The problem
Repeat only the lines below that run from the line with "make it transction" to the line with "second-chance allocation. This", ends included; skip every picture.

Available data
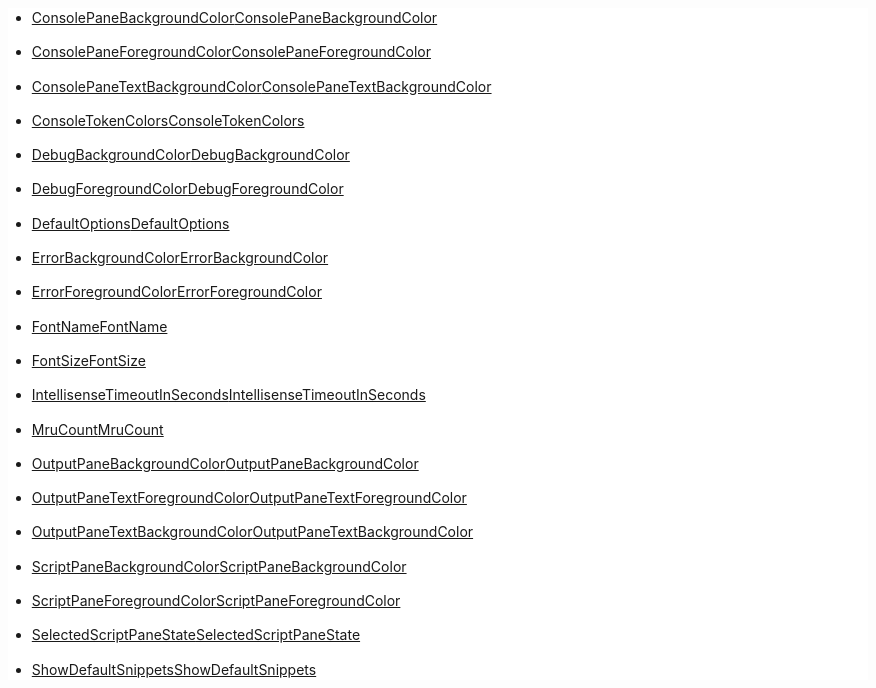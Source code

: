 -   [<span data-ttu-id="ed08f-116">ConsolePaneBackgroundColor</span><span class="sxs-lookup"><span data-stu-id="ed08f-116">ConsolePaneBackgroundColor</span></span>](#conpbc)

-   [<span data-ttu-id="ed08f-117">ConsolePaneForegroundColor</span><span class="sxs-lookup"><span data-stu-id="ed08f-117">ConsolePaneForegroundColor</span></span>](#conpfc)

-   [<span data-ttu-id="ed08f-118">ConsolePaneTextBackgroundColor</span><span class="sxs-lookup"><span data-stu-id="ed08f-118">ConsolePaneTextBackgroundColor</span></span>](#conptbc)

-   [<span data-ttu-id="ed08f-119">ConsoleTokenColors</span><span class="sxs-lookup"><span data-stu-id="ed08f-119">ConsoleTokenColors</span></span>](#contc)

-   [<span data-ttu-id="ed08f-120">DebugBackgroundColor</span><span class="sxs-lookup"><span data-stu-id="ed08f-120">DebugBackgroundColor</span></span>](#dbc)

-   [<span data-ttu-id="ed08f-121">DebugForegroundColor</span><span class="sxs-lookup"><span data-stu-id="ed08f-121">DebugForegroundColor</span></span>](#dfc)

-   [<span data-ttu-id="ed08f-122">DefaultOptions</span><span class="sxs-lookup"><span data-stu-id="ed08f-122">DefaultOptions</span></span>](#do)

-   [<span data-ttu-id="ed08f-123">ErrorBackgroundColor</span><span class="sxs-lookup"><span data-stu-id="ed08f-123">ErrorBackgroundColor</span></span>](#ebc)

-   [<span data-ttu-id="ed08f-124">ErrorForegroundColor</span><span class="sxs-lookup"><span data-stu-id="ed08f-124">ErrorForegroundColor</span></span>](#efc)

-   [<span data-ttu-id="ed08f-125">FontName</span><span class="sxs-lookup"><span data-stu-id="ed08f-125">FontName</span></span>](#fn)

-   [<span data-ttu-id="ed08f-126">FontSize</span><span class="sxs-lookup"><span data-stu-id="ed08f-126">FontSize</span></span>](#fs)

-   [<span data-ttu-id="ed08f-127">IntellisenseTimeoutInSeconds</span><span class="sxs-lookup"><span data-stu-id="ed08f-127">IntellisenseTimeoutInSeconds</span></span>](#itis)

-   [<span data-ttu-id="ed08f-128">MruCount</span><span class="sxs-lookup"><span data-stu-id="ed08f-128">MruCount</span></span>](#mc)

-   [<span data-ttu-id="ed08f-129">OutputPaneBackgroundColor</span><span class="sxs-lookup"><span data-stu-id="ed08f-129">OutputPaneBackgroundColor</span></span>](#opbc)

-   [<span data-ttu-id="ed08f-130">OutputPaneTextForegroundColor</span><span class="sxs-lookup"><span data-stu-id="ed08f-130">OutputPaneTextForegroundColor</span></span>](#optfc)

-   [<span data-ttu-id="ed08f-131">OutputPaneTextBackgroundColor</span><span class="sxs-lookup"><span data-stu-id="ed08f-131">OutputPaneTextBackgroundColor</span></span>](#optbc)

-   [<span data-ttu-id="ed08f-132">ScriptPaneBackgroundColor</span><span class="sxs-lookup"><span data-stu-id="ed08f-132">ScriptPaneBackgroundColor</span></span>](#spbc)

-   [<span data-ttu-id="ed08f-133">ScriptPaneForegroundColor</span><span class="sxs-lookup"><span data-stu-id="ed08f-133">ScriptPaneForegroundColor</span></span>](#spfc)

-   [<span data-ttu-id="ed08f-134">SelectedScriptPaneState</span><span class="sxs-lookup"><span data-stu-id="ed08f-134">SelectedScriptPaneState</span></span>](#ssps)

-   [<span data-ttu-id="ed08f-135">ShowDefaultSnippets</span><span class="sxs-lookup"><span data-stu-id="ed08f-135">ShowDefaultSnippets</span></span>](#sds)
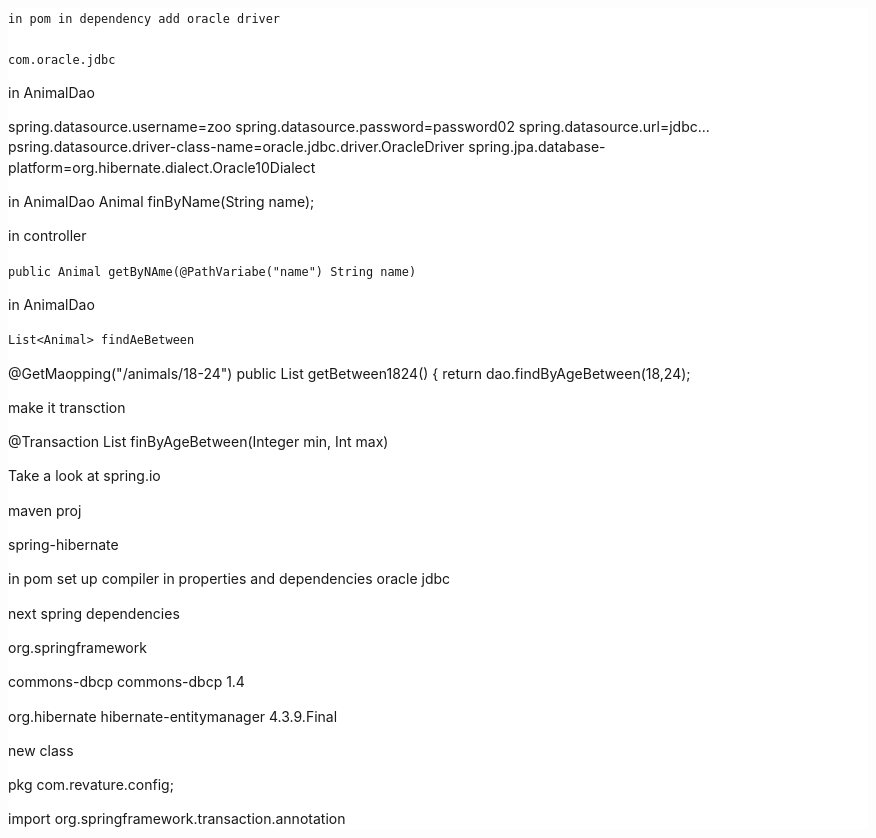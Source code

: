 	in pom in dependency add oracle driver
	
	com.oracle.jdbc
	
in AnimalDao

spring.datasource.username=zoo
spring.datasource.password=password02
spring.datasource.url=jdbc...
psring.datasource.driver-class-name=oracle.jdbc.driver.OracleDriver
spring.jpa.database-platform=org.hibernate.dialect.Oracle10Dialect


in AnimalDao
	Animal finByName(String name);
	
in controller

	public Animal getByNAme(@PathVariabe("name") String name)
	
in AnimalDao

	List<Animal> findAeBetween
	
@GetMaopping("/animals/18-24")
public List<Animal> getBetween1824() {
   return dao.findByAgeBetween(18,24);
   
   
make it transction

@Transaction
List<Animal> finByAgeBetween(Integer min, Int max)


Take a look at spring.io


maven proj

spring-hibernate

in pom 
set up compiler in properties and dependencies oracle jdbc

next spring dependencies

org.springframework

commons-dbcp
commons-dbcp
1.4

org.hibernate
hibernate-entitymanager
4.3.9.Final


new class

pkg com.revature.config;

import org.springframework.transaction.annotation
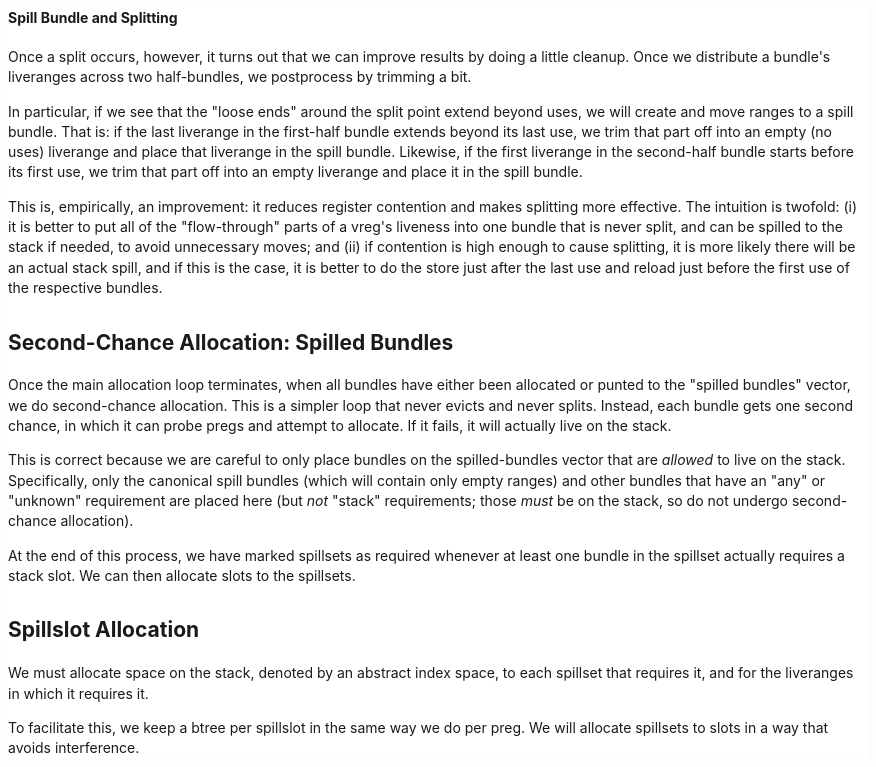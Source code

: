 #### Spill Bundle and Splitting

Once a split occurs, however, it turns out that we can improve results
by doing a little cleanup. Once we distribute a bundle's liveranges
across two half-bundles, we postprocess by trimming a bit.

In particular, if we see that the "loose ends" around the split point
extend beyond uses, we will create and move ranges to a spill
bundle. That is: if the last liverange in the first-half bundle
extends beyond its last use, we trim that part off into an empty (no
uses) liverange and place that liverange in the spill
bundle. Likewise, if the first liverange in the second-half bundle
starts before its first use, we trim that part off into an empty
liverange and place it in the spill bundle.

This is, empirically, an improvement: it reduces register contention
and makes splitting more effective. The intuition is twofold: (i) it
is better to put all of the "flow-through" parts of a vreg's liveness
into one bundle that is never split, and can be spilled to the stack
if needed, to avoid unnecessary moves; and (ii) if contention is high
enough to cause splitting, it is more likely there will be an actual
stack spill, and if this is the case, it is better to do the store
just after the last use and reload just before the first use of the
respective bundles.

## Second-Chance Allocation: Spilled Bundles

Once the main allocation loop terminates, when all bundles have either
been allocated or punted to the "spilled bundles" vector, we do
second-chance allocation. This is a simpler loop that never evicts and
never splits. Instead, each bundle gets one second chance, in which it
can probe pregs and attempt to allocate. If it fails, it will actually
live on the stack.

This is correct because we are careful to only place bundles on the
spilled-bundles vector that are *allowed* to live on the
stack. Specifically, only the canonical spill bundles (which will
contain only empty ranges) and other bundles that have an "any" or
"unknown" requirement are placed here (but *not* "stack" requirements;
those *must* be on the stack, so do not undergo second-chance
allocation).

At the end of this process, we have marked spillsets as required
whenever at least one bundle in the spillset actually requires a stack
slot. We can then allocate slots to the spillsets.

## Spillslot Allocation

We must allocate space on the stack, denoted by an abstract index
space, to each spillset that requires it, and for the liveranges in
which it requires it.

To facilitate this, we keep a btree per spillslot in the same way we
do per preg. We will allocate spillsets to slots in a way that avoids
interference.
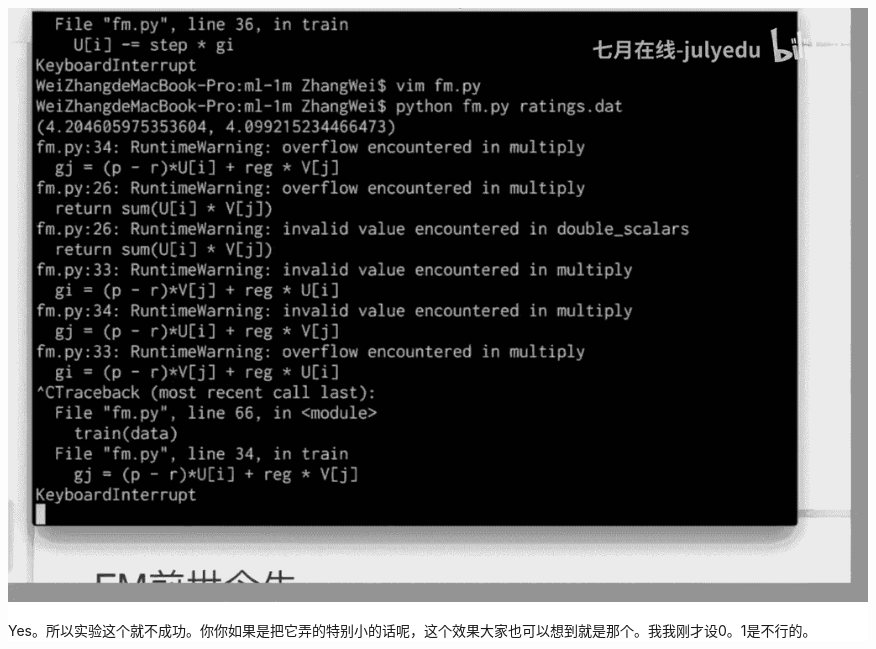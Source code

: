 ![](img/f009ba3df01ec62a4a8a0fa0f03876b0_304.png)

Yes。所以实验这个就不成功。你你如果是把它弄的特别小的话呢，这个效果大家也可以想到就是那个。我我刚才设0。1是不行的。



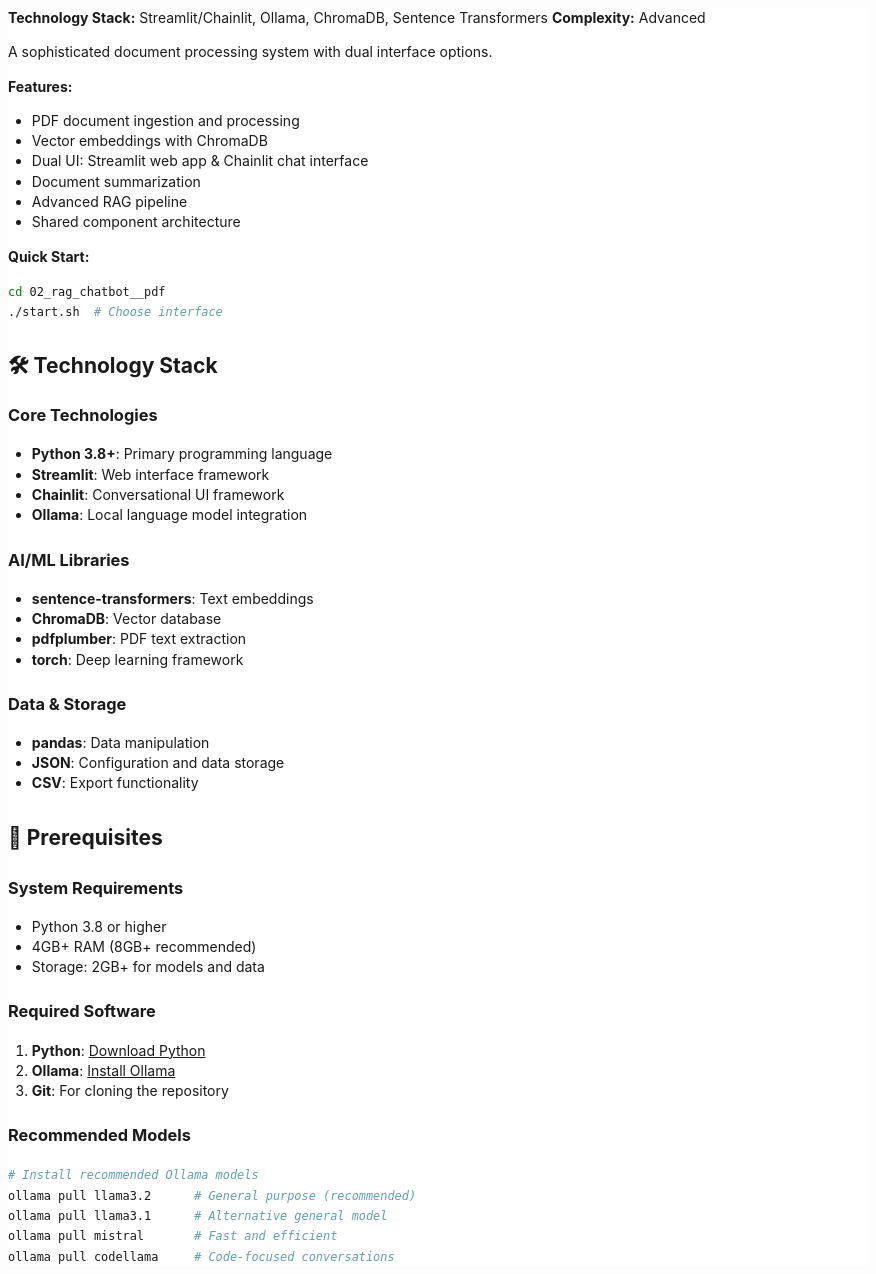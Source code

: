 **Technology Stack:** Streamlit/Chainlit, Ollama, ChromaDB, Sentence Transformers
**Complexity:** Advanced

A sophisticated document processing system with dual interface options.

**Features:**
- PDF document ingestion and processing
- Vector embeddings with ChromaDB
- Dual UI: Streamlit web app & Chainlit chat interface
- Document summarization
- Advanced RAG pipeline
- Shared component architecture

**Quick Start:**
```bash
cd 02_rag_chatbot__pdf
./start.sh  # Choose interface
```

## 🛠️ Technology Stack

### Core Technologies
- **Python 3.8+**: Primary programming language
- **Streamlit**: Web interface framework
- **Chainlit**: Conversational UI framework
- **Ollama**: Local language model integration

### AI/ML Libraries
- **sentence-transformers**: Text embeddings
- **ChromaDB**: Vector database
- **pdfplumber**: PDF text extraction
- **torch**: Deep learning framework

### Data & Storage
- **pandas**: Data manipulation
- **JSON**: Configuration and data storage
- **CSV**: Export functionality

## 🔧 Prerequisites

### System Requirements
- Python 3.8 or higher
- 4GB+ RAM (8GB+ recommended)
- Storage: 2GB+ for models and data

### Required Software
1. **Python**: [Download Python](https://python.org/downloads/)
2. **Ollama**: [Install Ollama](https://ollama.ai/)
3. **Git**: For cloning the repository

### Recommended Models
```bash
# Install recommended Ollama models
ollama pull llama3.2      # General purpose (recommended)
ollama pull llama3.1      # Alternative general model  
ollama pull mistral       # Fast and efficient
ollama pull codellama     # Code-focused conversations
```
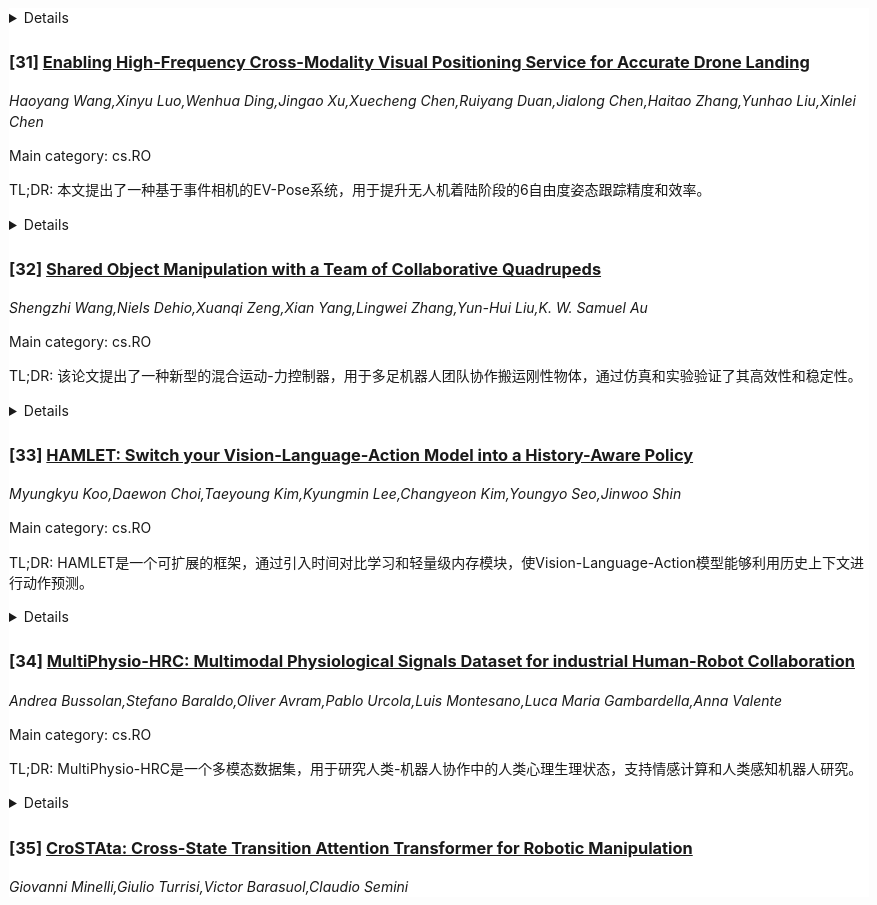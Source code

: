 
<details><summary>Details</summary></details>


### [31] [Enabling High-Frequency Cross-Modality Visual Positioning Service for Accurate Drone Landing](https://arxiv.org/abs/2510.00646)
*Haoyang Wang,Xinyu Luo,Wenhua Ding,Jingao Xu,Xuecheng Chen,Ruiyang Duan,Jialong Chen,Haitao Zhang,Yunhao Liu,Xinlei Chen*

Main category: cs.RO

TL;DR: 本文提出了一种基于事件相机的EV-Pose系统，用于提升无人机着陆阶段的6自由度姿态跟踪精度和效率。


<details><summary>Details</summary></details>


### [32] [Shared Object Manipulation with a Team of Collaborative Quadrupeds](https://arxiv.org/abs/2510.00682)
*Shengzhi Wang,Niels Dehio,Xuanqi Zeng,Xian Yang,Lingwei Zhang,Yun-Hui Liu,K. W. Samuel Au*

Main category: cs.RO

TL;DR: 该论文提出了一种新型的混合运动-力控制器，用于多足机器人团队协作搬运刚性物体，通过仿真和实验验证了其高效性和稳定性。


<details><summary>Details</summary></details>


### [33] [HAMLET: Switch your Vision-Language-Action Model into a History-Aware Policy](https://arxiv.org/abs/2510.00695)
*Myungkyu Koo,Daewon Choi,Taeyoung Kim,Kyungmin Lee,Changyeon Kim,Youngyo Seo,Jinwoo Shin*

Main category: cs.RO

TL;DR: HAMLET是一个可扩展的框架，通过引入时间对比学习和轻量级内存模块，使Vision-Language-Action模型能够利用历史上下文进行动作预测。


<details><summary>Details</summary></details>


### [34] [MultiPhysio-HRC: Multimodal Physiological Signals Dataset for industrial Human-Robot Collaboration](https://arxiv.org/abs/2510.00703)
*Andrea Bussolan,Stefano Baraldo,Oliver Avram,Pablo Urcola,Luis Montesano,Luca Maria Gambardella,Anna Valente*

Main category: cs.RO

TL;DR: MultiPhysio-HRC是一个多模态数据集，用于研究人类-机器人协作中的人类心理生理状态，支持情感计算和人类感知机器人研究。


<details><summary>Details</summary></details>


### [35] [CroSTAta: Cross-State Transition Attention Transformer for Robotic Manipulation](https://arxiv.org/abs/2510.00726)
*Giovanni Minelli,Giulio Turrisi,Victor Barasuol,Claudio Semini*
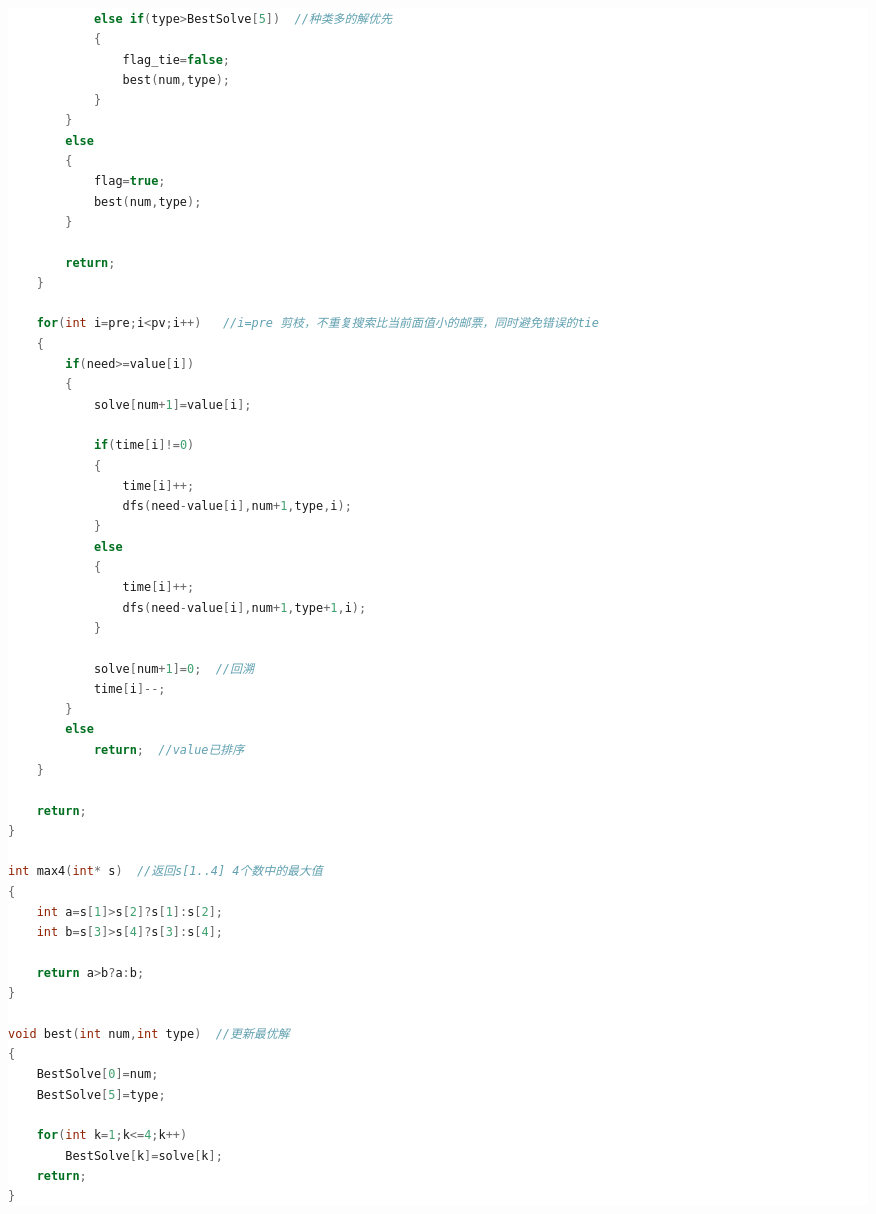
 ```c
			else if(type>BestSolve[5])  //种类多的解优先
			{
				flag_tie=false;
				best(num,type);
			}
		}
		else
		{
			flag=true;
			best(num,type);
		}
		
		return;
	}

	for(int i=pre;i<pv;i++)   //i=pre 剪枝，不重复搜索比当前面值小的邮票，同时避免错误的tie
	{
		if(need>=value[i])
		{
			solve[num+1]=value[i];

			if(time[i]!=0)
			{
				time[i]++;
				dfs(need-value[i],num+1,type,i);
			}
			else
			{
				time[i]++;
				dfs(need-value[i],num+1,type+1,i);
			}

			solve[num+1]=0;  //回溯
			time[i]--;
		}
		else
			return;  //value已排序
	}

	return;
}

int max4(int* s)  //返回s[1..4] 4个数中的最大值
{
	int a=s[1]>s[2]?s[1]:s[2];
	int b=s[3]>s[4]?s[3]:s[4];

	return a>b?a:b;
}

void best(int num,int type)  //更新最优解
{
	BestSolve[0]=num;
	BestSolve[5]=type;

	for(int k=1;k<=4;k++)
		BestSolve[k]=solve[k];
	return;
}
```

Answer for this exercise
make it transction

@Transaction
List<Animal> finByAgeBetween(Integer min, Int max)


Take a look at spring.io


maven proj

spring-hibernate

in pom 
set up compiler in properties and dependencies oracle jdbc

next spring dependencies

org.springframework

commons-dbcp
commons-dbcp
1.4

org.hibernate
hibernate-entitymanager
4.3.9.Final


new class

pkg com.revature.config;

import org.springframework.transaction.annotation
Source code

: #### Spill Bundle and Splitting

Once a split occurs, however, it turns out that we can improve results
by doing a little cleanup. Once we distribute a bundle's liveranges
across two half-bundles, we postprocess by trimming a bit.

In particular, if we see that the "loose ends" around the split point
extend beyond uses, we will create and move ranges to a spill
bundle. That is: if the last liverange in the first-half bundle
extends beyond its last use, we trim that part off into an empty (no
uses) liverange and place that liverange in the spill
bundle. Likewise, if the first liverange in the second-half bundle
starts before its first use, we trim that part off into an empty
liverange and place it in the spill bundle.

This is, empirically, an improvement: it reduces register contention
and makes splitting more effective. The intuition is twofold: (i) it
is better to put all of the "flow-through" parts of a vreg's liveness
into one bundle that is never split, and can be spilled to the stack
if needed, to avoid unnecessary moves; and (ii) if contention is high
enough to cause splitting, it is more likely there will be an actual
stack spill, and if this is the case, it is better to do the store
just after the last use and reload just before the first use of the
respective bundles.

## Second-Chance Allocation: Spilled Bundles

Once the main allocation loop terminates, when all bundles have either
been allocated or punted to the "spilled bundles" vector, we do
second-chance allocation. This is a simpler loop that never evicts and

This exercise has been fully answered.